Segment Start: THE INPUT

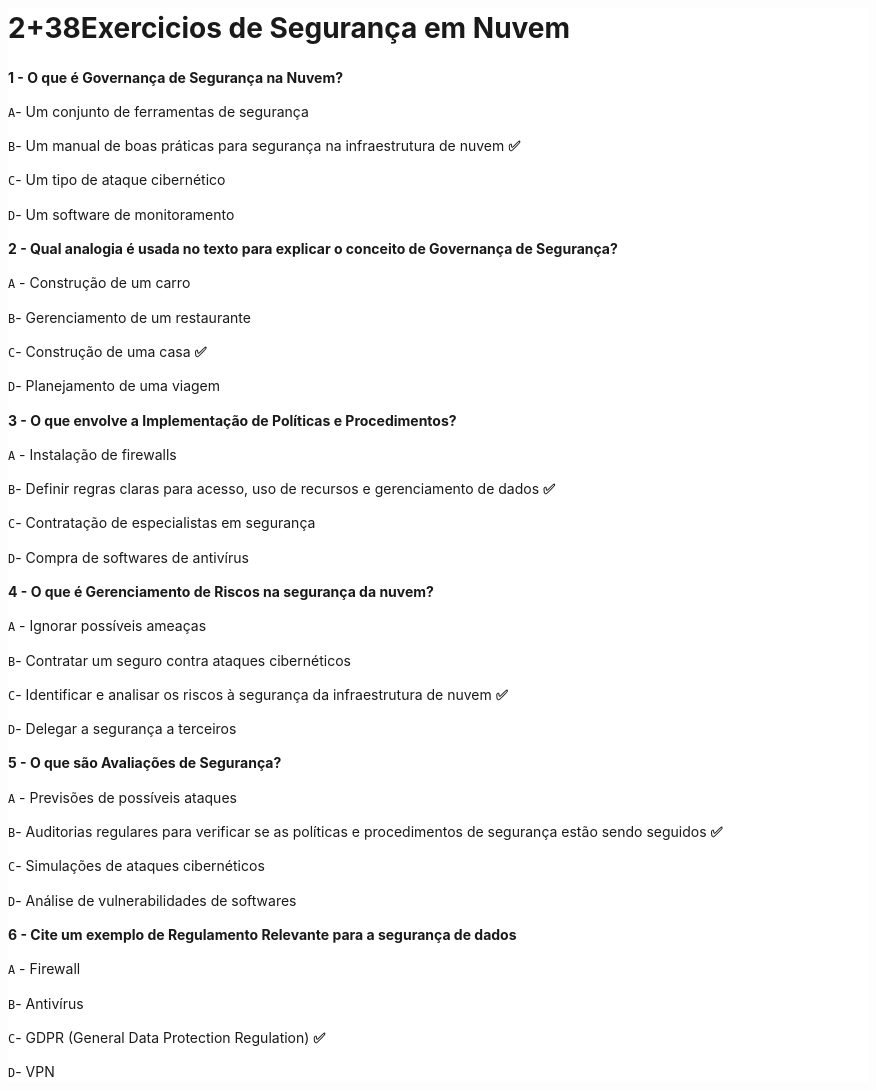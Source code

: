 # 2+38Exercicios de Segurança em Nuvem

**1 - O que é Governança de Segurança na Nuvem?**

`A`- Um conjunto de ferramentas de segurança

`B`- Um manual de boas práticas para segurança na infraestrutura de nuvem **✅**

`C`- Um tipo de ataque cibernético

`D`- Um software de monitoramento

**2 - Qual analogia é usada no texto para explicar o conceito de Governança de Segurança?**

`A` - Construção de um carro

`B`- Gerenciamento de um restaurante

`C`- Construção de uma casa **✅**

`D`- Planejamento de uma viagem

**3 - O que envolve a Implementação de Políticas e Procedimentos?**

`A` - Instalação de firewalls

`B`- Definir regras claras para acesso, uso de recursos e gerenciamento de dados **✅**

`C`- Contratação de especialistas em segurança

`D`- Compra de softwares de antivírus

**4 - O que é Gerenciamento de Riscos na segurança da nuvem?**

`A` - Ignorar possíveis ameaças

`B`- Contratar um seguro contra ataques cibernéticos

`C`- Identificar e analisar os riscos à segurança da infraestrutura de nuvem **✅**

`D`- Delegar a segurança a terceiros

**5 - O que são Avaliações de Segurança?**

`A` - Previsões de possíveis ataques

`B`- Auditorias regulares para verificar se as políticas e procedimentos de segurança estão sendo seguidos  **✅**

`C`- Simulações de ataques cibernéticos

`D`- Análise de vulnerabilidades de softwares

**6 - Cite um exemplo de Regulamento Relevante para a segurança de dados**

`A` - Firewall

`B`- Antivírus

`C`- GDPR (General Data Protection Regulation)  **✅**

`D`- VPN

Segment End: THE INPUT

TASK DESCRIPTION =>
The line containing "GDPR (General Data" marks the start; retype it and each line after it through the end of the records above, exactly.

REPLY =>
`C`- GDPR (General Data Protection Regulation)  **✅**

`D`- VPN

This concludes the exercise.